Daniel Poppick’s The Copywriter

The Copywriter is the novel that every writer with a day job has been waiting for someone to write. Not the romanticised version where the artist starves beautifully in a garret. The real one. Where the artist writes product descriptions for lavender-scented yoga mats and “Yas Queen” throw pillows, and goes home at night wondering what happened to the words.

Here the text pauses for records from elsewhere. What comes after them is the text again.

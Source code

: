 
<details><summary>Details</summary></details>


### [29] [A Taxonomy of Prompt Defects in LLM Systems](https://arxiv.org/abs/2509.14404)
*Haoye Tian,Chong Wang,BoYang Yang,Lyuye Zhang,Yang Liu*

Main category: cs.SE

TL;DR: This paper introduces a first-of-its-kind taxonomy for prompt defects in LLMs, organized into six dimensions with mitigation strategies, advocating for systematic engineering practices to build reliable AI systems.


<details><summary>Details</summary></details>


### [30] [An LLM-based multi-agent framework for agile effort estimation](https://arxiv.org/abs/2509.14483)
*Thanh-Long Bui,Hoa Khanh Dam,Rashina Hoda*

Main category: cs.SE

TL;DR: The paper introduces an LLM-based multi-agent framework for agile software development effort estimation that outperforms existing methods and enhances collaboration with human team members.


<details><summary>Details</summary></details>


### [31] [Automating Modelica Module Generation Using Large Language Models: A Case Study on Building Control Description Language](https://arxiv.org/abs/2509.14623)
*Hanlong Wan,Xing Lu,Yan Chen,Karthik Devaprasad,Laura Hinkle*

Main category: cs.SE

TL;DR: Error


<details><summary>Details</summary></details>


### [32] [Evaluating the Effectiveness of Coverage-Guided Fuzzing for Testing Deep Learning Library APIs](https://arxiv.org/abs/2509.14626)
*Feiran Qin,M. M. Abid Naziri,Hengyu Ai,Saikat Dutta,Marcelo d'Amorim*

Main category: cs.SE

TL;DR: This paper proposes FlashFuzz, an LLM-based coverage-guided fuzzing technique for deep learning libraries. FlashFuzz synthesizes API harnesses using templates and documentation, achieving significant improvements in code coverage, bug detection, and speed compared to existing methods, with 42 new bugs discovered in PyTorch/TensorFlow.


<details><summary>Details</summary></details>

The Copywriter by Daniel Poppick — book cover

I came to this book because of the title. I am a copywriter. Or I have been, in one form or another, for the better part of a decade. I have written landing pages and email campaigns and SEO-optimised blog posts for companies that paid me well to make language do something it was not designed to do: sell. And in the evenings I wrote fiction and poetry and told myself the two things were separate. That the day job was the job and the writing was the life. Daniel Poppick knows that separation is a lie, and The Copywriter is the novel that proves it.

The setup

It is the summer of 2017. D__, a poet living in Brooklyn, works as a copywriter at a retail startup that sells the kind of products you scroll past on Instagram and forget about immediately. His boss is a twenty-four-year-old CEO with more charisma than experience. His relationship with his long-term girlfriend is dissolving in the quiet way that long relationships dissolve, not with a fight but with a slow erosion of the reasons you stayed. The Trump administration is in its first year. The world feels like it is accelerating toward something nobody can name.

D__ begins keeping a notebook. He fills it with dreams, scraps of conversation, emails, observations, and short pieces he calls “parables.” The novel is that notebook. It unfolds season by season across two years, structured as a journal rather than a conventional narrative. There is no plot in the traditional sense. There is a life, recorded with the precision and the drift of a poet who cannot stop noticing things even when he wants to.

A poet’s prose

Poppick is a poet first. His collections Fear of Description (winner of the National Poetry Series) and The Police preceded this novel, and the poetry is in every sentence. Not in the showy, look-at-me way that some poets bring to prose. In the structural way. Sentences are built with a poet’s ear for rhythm and a poet’s instinct for compression. Paragraphs land where a stanza would. White space does work that exposition would do in a more conventional novel.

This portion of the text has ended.